● Directions for this task:
Repeat the listing exactly, line by line.
-- Listed entries follows --
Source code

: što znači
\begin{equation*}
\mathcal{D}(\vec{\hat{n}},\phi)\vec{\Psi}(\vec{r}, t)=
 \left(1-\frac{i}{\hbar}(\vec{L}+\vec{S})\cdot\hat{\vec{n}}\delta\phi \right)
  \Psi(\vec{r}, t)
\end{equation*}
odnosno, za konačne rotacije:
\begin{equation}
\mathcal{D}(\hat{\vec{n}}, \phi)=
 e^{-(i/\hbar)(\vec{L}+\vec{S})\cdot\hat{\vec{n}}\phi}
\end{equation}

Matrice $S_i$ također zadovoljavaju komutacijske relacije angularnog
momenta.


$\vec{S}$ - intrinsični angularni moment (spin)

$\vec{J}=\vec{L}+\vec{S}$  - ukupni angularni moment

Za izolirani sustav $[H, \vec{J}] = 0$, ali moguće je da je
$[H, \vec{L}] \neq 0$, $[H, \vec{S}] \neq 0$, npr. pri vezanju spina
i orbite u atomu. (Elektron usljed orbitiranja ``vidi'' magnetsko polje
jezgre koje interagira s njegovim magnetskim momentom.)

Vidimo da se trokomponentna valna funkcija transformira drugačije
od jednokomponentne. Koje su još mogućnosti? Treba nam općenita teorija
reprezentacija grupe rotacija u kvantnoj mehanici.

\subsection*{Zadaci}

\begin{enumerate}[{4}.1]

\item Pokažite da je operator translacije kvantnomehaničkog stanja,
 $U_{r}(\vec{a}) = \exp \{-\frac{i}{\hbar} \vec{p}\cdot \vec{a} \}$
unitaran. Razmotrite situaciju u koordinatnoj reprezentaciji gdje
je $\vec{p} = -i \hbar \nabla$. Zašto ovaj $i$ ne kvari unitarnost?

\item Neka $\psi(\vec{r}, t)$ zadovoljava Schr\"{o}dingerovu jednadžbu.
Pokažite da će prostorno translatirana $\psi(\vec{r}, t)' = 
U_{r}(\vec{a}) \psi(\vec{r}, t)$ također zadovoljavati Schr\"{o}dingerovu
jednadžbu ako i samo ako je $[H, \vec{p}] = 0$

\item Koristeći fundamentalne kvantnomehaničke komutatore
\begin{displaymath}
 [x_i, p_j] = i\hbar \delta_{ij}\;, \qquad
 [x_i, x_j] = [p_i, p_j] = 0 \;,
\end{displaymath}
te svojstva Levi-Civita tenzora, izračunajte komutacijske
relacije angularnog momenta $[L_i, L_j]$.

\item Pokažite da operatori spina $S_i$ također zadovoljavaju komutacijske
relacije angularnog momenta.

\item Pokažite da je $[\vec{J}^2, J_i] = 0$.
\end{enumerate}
-- Listed entries concluded --
● Completed exercise:
Source code

: što znači
\begin{equation*}
\mathcal{D}(\vec{\hat{n}},\phi)\vec{\Psi}(\vec{r}, t)=
 \left(1-\frac{i}{\hbar}(\vec{L}+\vec{S})\cdot\hat{\vec{n}}\delta\phi \right)
  \Psi(\vec{r}, t)
\end{equation*}
odnosno, za konačne rotacije:
\begin{equation}
\mathcal{D}(\hat{\vec{n}}, \phi)=
 e^{-(i/\hbar)(\vec{L}+\vec{S})\cdot\hat{\vec{n}}\phi}
\end{equation}

Matrice $S_i$ također zadovoljavaju komutacijske relacije angularnog
momenta.


$\vec{S}$ - intrinsični angularni moment (spin)

$\vec{J}=\vec{L}+\vec{S}$  - ukupni angularni moment

Za izolirani sustav $[H, \vec{J}] = 0$, ali moguće je da je
$[H, \vec{L}] \neq 0$, $[H, \vec{S}] \neq 0$, npr. pri vezanju spina
i orbite u atomu. (Elektron usljed orbitiranja ``vidi'' magnetsko polje
jezgre koje interagira s njegovim magnetskim momentom.)

Vidimo da se trokomponentna valna funkcija transformira drugačije
od jednokomponentne. Koje su još mogućnosti? Treba nam općenita teorija
reprezentacija grupe rotacija u kvantnoj mehanici.

\subsection*{Zadaci}

\begin{enumerate}[{4}.1]

\item Pokažite da je operator translacije kvantnomehaničkog stanja,
 $U_{r}(\vec{a}) = \exp \{-\frac{i}{\hbar} \vec{p}\cdot \vec{a} \}$
unitaran. Razmotrite situaciju u koordinatnoj reprezentaciji gdje
je $\vec{p} = -i \hbar \nabla$. Zašto ovaj $i$ ne kvari unitarnost?

\item Neka $\psi(\vec{r}, t)$ zadovoljava Schr\"{o}dingerovu jednadžbu.
Pokažite da će prostorno translatirana $\psi(\vec{r}, t)' = 
U_{r}(\vec{a}) \psi(\vec{r}, t)$ također zadovoljavati Schr\"{o}dingerovu
jednadžbu ako i samo ako je $[H, \vec{p}] = 0$

\item Koristeći fundamentalne kvantnomehaničke komutatore
\begin{displaymath}
 [x_i, p_j] = i\hbar \delta_{ij}\;, \qquad
 [x_i, x_j] = [p_i, p_j] = 0 \;,
\end{displaymath}
te svojstva Levi-Civita tenzora, izračunajte komutacijske
relacije angularnog momenta $[L_i, L_j]$.

\item Pokažite da operatori spina $S_i$ također zadovoljavaju komutacijske
relacije angularnog momenta.

\item Pokažite da je $[\vec{J}^2, J_i] = 0$.
\end{enumerate}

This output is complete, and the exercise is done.